Reuben is director of University of California, Los Angeles, Multicampus Program in Geriatric Medicine and Gerontology and director of the UCLA Claude Pepper Older Americans Independence Center. In an interview with GT, he agreed there is a tremendous momentum for innovation in geriatrics education. "Physicians-in-training need to see that there is a future in geriatrics. For those who want to be geriatrician-researchers, they need to know that the National Institute on Aging and other agencies and foundations have enough funds to support their research. For those who want to be geriatrician-educators, they need to see geriatricians in prominent roles at their medical schools," Reuben said. "For those who want to be clinical geriatricians, they need to know that a practicing geriatrician can make a reasonable living and work in an environment that facilitates the practice of high-quality geriatrics care."

References

Bernard MA, McAuley WJ, Neal KS, Belzer JA (2001), The impact of exposure of medical students to healthy elders. Poster 410. Presented at the American Geriatrics Society annual meeting. Chicago; May 9-13.
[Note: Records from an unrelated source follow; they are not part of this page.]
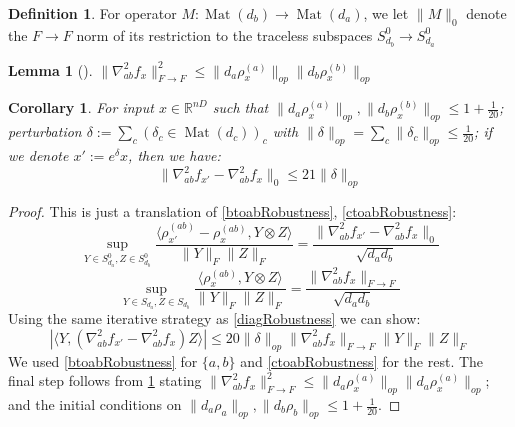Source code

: \documentclass[aos]{imsart}
\newtheorem{corollary}[theorem]{Corollary}
\newtheorem{lemma}[theorem]{Lemma}
\theoremstyle{definition}
\newtheorem*{definition}{Definition}
\numberwithin{equation}{section}
\DeclareMathOperator{\Mat}{Mat}
\newcommand{\R}{{\mathbb{R}}}
\newcommand{\smallSym}{S}
\newcommand{\samp}{x}
\newcommand{\AR}[1]{{\color{orange}[AR: #1]}}
\begin{document}
\begin{appendix}
\begin{definition}
For operator $M : \Mat(d_{b}) \to \Mat(d_{a})$, we let $\|M\|_{0}$ denote the $F \to F$ norm of its restriction to the traceless subspaces $\smallSym^0_{d_b} \to \smallSym^0_{d_a}$
\end{definition}

\begin{lemma}[\cite{KLR19}] \label{inftyto2}
$\|\nabla^{2}_{ab} f_{\samp}\|_{F \to F}^{2} \leq \|d_{a} \rho_{\samp}^{(a)}\|_{op} \|d_{b} \rho_{\samp}^{(b)}\|_{op}$
\end{lemma}

\begin{corollary} \label{offdiagRobustness}
For input $\samp \in \R^{nD}$ such that $\|d_{a} \rho_{\samp}^{(a)}\|_{op}, \|d_{b} \rho_{\samp}^{(b)}\|_{op} \leq 1+\frac{1}{20}$; perturbation $\delta := \sum_{c} (\delta_{c} \in \Mat(d_{c}))_{c}$ with $\|\delta\|_{op} = \sum_{c} \|\delta_{c}\|_{op} \leq \frac{1}{20}$; if we denote $\samp' := e^{\delta} \samp$, then we have:
\[ \|\nabla^{2}_{ab} f_{\samp'} - \nabla^{2}_{ab} f_{\samp}\|_{0} \leq 21 \|\delta\|_{op}  \]
\end{corollary}
\begin{proof}
This is just a translation of \cref{btoabRobustness}, \cref{ctoabRobustness}:
\[ \sup_{Y \in \smallSym_{d_{a}}^{0}, Z \in \smallSym_{d_{b}}^{0}} \frac{\langle \rho_{\samp'}^{(ab)} - \rho_{\samp}^{(ab)}, Y \otimes Z \rangle}{\|Y\|_{F} \|Z\|_{F}} = \frac{\|\nabla^{2}_{ab} f_{\samp'} - \nabla^{2}_{ab} f_{\samp}\|_{0}}{\sqrt{d_{a} d_{b}} } \]
\[ \sup_{Y \in \smallSym_{d_{a}}, Z \in \smallSym_{d_{b}}} \frac{\langle \rho_{\samp}^{(ab)}, Y \otimes Z \rangle}{\|Y\|_{F} \|Z\|_{F}} = \frac{\|\nabla^{2}_{ab} f_{\samp}\|_{F \to F}}{\sqrt{d_{a} d_{b}} }       \]
Using the same iterative strategy as \cref{diagRobustness} we can show:
\[ |\langle Y, (\nabla^{2}_{ab} f_{\samp'} - \nabla^{2}_{ab} f_{\samp}) Z \rangle| \leq 20 \|\delta\|_{op} \|\nabla^{2}_{ab} f_{\samp}\|_{F \to F} \|Y\|_{F} \|Z\|_{F}    \]
We used \cref{btoabRobustness} for $\{a,b\}$ and \cref{ctoabRobustness} for the rest. The final step follows from \cref{inftyto2} stating $\|\nabla^{2}_{ab} f_{\samp}\|_{F \to F}^{2} \leq \|d_{a} \rho_{\samp}^{(a)}\|_{op} \|d_{a} \rho_{\samp}^{(a)}\|_{op}$; and the initial conditions on $\|d_{a} \rho_{a}\|_{op}, \|d_{b} \rho_{b}\|_{op} \leq 1 + \frac{1}{20}$.
\end{proof}


\end{appendix}
\end{document}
Brooks TR (1993), Attitudes of medical students and family practice residents toward geriatric patients. J Natl Med Assoc 85(1):61-64.

Deary IJ, Smith R, Mitchell C, MacLennan WJ (1993), Geriatric medicine: does teaching alter medical students' attitudes to elderly people? Med Educ 27(5):399-405.

Reuben DB, Fullerton JT, Tschann JM, Croughan-Minihane M (1995), Attitudes of beginning medical students toward older persons: a five-campus study. The University of California Academic Geriatric Resource Program Student Survey Research Group. J Am Geriatr Soc 43(12):1430-1436.

Triana EM, Teasdale TA (2002), Determination of the extent of ageism from an informal curricula in the medical schools at the Texas Medical Center. Poster 441. Presented at the American Geriatrics Society annual scientific meeting. Washington, D.C.; May 8-12.